Keynote Speakers

“Posthumanism, the Anthropocene, and Ars Animalium”
Friday October 18, 5:45 pm, Kyle Morrow Room, Fondren Library

Dr. Cary Wolfe
Bruce and Elizabeth Dunlevie Professor of English
Rice University

Cary Wolfe is the Bruce and Elizabeth Dunlevie Chair in English at Rice University, where he is also the Founding Director of 3CT: The Center for Critical and Cultural Theory. His areas of specialization include 20th–21st century U.S. literature, literary theory, visual culture and comparative media, animal studies, posthumanism, ecocriticism and environmental humanities, science and culture studies, poetry and poetics. Professor Wolfe is the author of Animal Rites: American Culture, The Discourse of Species, and Posthumanist Theory (Chicago, 2003), What Is Posthumanism? (Minnesota, 2010), and Before the Law: Humans and Other Animals in a Biopolitical Frame (Chicago, 2012). He is also the editor of Zoontologies: The Question of the Animal (Minnesota, 2003) and coedited with Branka Arsić, The Other Emerson (Minnesota, 2010). His most recent projects Ecological Poetics, or, Wallace Stevens’ Birds and a special issue of Angelaki: Journal of the Theoretical Humanities are forthcoming in 2020. Professor Wolfe is also the founding editor of the series Posthumanities at the University of Minnesota Press, which has published over fifty volumes to date, by noted authors such as Donna Haraway, Roberto Esposito, Isabelle Stengers, Michel Serres, Vilem Flusser, Jacques Derrida, and others.

 

What it is like to be what you are not. Animality Human and Non-Human in the Art of Rosemarie Trockel”
Saturday October 19, 3:45 pm, Kyle Morrow Room, Fondren Library

Dr.
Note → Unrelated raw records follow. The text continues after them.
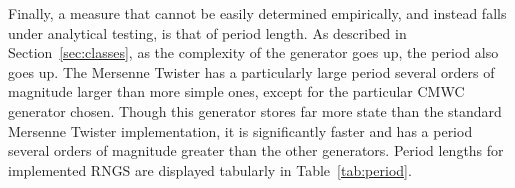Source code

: 

Finally, a measure that cannot be easily determined empirically, and instead falls under analytical testing, is that of period length. As described in Section~\ref{sec:classes}, as the complexity of the generator goes up, the period also goes up. The Mersenne Twister has a particularly large period several orders of magnitude larger than more simple ones, except for the particular CMWC generator chosen. Though this generator stores far more state than the standard Mersenne Twister implementation, it is significantly faster and has a period several orders of magnitude greater than the other generators. Period lengths for implemented RNGS are displayed tabularly in Table~\ref{tab:period}.


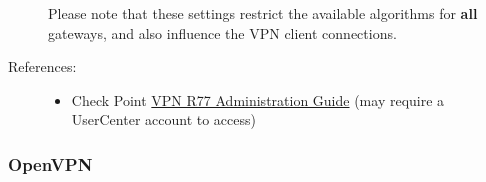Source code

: \begin{description}
Please note that these settings restrict the available algorithms for
\textbf{all} gateways, and also influence the VPN client connections.



\item[References:]\mbox{}

\begin{itemize}

\item Check Point
  \href{https://sc1.checkpoint.com/documents/R77/CP_R77_VPN_AdminGuide/html_frameset.htm}{VPN
    R77 Administration Guide} (may require a
  UserCenter account to access)

\end{itemize}


\end{description}


\subsubsection{OpenVPN}

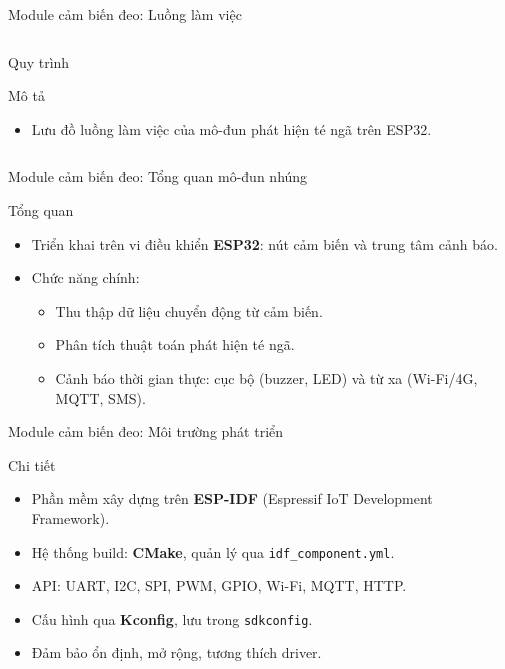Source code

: \begin{frame}[fragile]{Module cảm biến đeo: Luồng làm việc}
\begin{columns}[t]
\begin{column}{0.4\textwidth}
\begin{block}{Quy trình}
\begin{itemize}
                \end{itemize}
            \end{block}
            \begin{block}{Mô tả}
                \begin{itemize}
                    \item Lưu đồ luồng làm việc của mô-đun phát hiện té ngã trên ESP32.
                \end{itemize}
            \end{block}
            \label{fig:module1_flow}
        \end{column}
    \end{columns}
\end{frame}

\begin{frame}{Module cảm biến đeo: Tổng quan mô-đun nhúng}
    \begin{block}{Tổng quan}
        \begin{itemize}
            \item Triển khai trên vi điều khiển \textbf{ESP32}: nút cảm biến và trung tâm cảnh báo.
            \item Chức năng chính:
            \begin{itemize}
                \item Thu thập dữ liệu chuyển động từ cảm biến.
                \item Phân tích thuật toán phát hiện té ngã.
                \item Cảnh báo thời gian thực: cục bộ (buzzer, LED) và từ xa (Wi-Fi/4G, MQTT, SMS).
            \end{itemize}
        \end{itemize}
    \end{block}
\end{frame}

\begin{frame}{Module cảm biến đeo: Môi trường phát triển}
    \begin{block}{Chi tiết}
        \begin{itemize}
            \item Phần mềm xây dựng trên \textbf{ESP-IDF} (Espressif IoT Development Framework).
            \item Hệ thống build: \textbf{CMake}, quản lý qua \texttt{idf\_component.yml}.
            \item API: UART, I2C, SPI, PWM, GPIO, Wi-Fi, MQTT, HTTP.
            \item Cấu hình qua \textbf{Kconfig}, lưu trong \texttt{sdkconfig}.
            \item Đảm bảo ổn định, mở rộng, tương thích driver.
        \end{itemize}
    \end{block}
\end{frame}

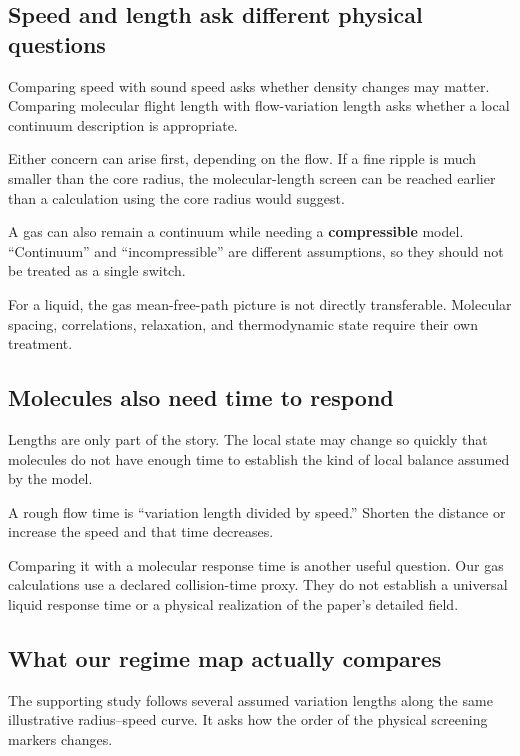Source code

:\documentclass[
  english,
  11pt,
]{article}
\begin{document}
\subsection{Speed and length ask different physical
questions}\label{speed-and-length-ask-different-physical-questions}

Comparing speed with sound speed asks whether density changes may
matter. Comparing molecular flight length with flow-variation length
asks whether a local continuum description is appropriate.

Either concern can arise first, depending on the flow. If a fine ripple
is much smaller than the core radius, the molecular-length screen can be
reached earlier than a calculation using the core radius would suggest.

A gas can also remain a continuum while needing a \textbf{compressible}
model. ``Continuum'' and ``incompressible'' are different assumptions,
so they should not be treated as a single switch.

For a liquid, the gas mean-free-path picture is not directly
transferable. Molecular spacing, correlations, relaxation, and
thermodynamic state require their own treatment.

\subsection{Molecules also need time to
respond}\label{molecules-also-need-time-to-respond}

Lengths are only part of the story. The local state may change so
quickly that molecules do not have enough time to establish the kind of
local balance assumed by the model.

A rough flow time is ``variation length divided by speed.'' Shorten the
distance or increase the speed and that time decreases.

Comparing it with a molecular response time is another useful question.
Our gas calculations use a declared collision-time proxy. They do not
establish a universal liquid response time or a physical realization of
the paper's detailed field.

\subsection{What our regime map actually
compares}\label{what-our-regime-map-actually-compares}

The supporting study follows several assumed variation lengths along the
same illustrative radius--speed curve. It asks how the order of the
physical screening markers changes.
\end{document}
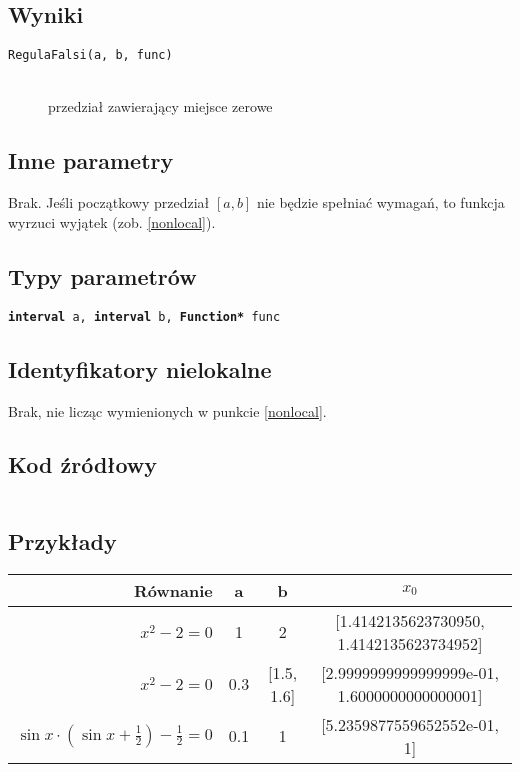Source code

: \documentclass[12pt]{article}
\begin{document}
		\subsection{Wyniki}
			\begin{description}
				\item[\texttt{RegulaFalsi(a, b, func)}] \hfill\\
					przedział zawierający miejsce zerowe
			\end{description}

		\subsection{Inne parametry}
			Brak. Jeśli początkowy przedział $[a, b]$ nie będzie spełniać wymagań, to funkcja wyrzuci wyjątek (zob. \ref{nonlocal}).

		\subsection{Typy parametrów}
			\texttt{\textbf{interval} a, \textbf{interval} b, \textbf{Function*} func}

		\subsection{Identyfikatory nielokalne}
      Brak, nie licząc wymienionych w punkcie \ref{nonlocal}.

		\subsection{Kod źródłowy}
			\inputminted[firstline=3, lastline=36]{c++}{../solvers/regulafalsi.cpp}

		\subsection{Przykłady}
			\begin{tabular}{|r|c|c||c|}
				\hline
				Równanie & a & b & $x_0$ \\\hline

				$x^2 - 2 = 0$ & 1 & 2 & [1.4142135623730950, 1.4142135623734952]\\\hline
				$x^2 - 2 = 0$ & 0.3 & [1.5, 1.6] & [2.9999999999999999e-01, 1.6000000000000001]\\\hline
				$\sin{x} \cdot (\sin{x} + \frac{1}{2}) - \frac{1}{2} = 0$ & 0.1 & 1 & [5.2359877559652552e-01, 1] \\\hline

			\end{tabular}
\end{document}
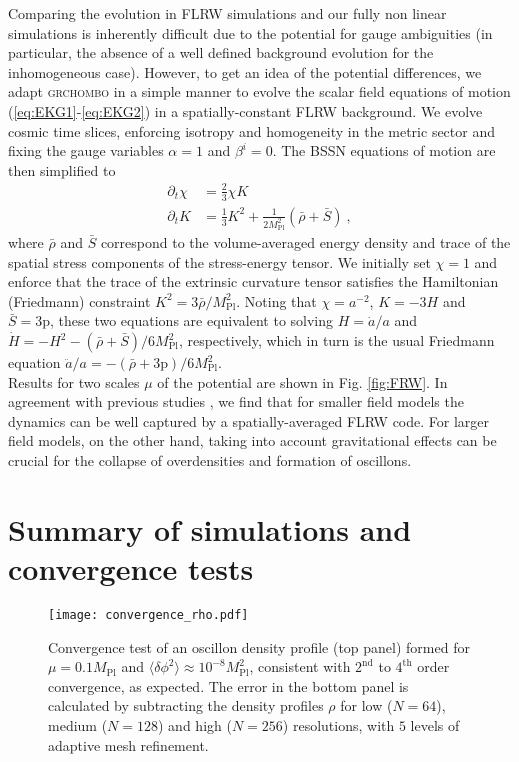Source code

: \documentclass[
    reprint,
    preprintnumbers,
    superscriptaddress,
    nofootinbib,
     amsmath,amssymb,
     aps,
     prd,
    floatfix,
    ]{revtex4-2}
\newcommand{\mpl}{M_\mathrm{Pl}}
\begin{document}
Comparing the evolution in FLRW simulations and our fully non linear simulations is inherently difficult due to the potential for gauge ambiguities (in particular, the absence of a well defined background evolution for the inhomogeneous case). However, to get an idea of the potential differences, we adapt \textsc{grchombo} in a simple manner to evolve the scalar field equations of motion (\ref{eq:EKG1}-\ref{eq:EKG2}) in a spatially-constant FLRW background. We evolve cosmic time slices, enforcing isotropy and homogeneity in the metric sector and fixing the gauge variables $\alpha=1$ and $\beta^i=0$. The BSSN equations of motion are then simplified to
\begin{align}
    \partial_t\chi &= \frac{2}{3}\chi K \\
    \partial_t K &= \frac{1}{3} K^2 + \frac{1}{2\mpl^2} (\bar{\rho} + \bar{S})~,
\end{align}
where $\bar{\rho}$ and $\bar{S}$ correspond to the volume-averaged energy density and trace of the spatial stress components of the stress-energy tensor.  We initially set $\chi = 1$ and enforce that the trace of the extrinsic curvature tensor satisfies the Hamiltonian (Friedmann) constraint $K^2=3\bar{\rho}/\mpl^2$. Noting that $\chi=a^{-2}$, $K=-3H$ and $\bar{S}=3\mathrm{p}$, these two equations are equivalent to solving $H=\dot{a}/a$ and $\dot{H}=-H^2-(\bar{\rho} + \bar{S})/6\mpl^2$, respectively, which in turn is the usual Friedmann equation $\ddot{a}/a=-(\bar{\rho} + 3\mathrm{p})/6\mpl^2$.\\


Results for two scales $\mu$ of the potential are shown in Fig. \ref{fig:FRW}. In agreement with previous studies \cite{Kou:2019bbc}, we find that for smaller field models the dynamics can be well captured by a spatially-averaged FLRW code. For larger field models, on the other hand, taking into account gravitational effects can be crucial for the collapse of overdensities and formation of oscillons.

\vspace{20pt}
\section{Summary of simulations and convergence tests}
\label{app:testing}



\begin{figure}[b]
    \centering
\texttt{[image: convergence\_rho.pdf]}
\caption{Convergence test of an oscillon density profile  (top panel) formed for $\mu=0.1\mpl$ and $\langle\delta\phi^2\rangle\approx 10^{-8}\mpl^2$, consistent with $2^\mathrm{nd}$ to $4^\mathrm{th}$ order convergence, as expected. The error in the bottom panel is calculated by subtracting the density profiles $\rho$ for low ($N=64$), medium ($N=128$) and high ($N=256$) resolutions, with $5$ levels of adaptive mesh refinement.}
\label{fig:convergence_rho}
\end{figure}
\end{document}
Brigid Doherty
Associate Professor
Department of Art and Archaeology
Department of German
Princeton University

Brigid Doherty is an associate professor of German and Art & Archaeology and is an associated faculty member in the School of Architecture at Princeton University. She currently serves as director of the Program in European Cultural Studies and as a member of the executive committees of the Program in Media + Modernity and the Council on International Teaching and Research. Her areas of research and teaching include the interdisciplinary study of 20th-century art and literature, with special emphasis on relationships among the visual arts, literature, and aesthetic and psychoanalytic theories in German modernism. Professor Doherty is the recipient of numerous awards, including grants and fellowships from the Courtauld Institution of Art in London, the Radcliffe Institute at Harvard University, the Zentrum für Literatur-und Kulturforschung in Berlin, The American Council of Learned Societies, the German Academic Exchange Service, the Fulbright Program, the Getty, and the National Endowment for the Humanities. Her current research project, “Homesickness for Things,” explores how, in 20th-century German modernism and its present-day aftermath, objects—among them persons and works of art—become containers for fantasies of return to a maternal body or family home. Professor Doherty is also working on a monograph book project on the work of contemporary artist Rosemarie Trockel.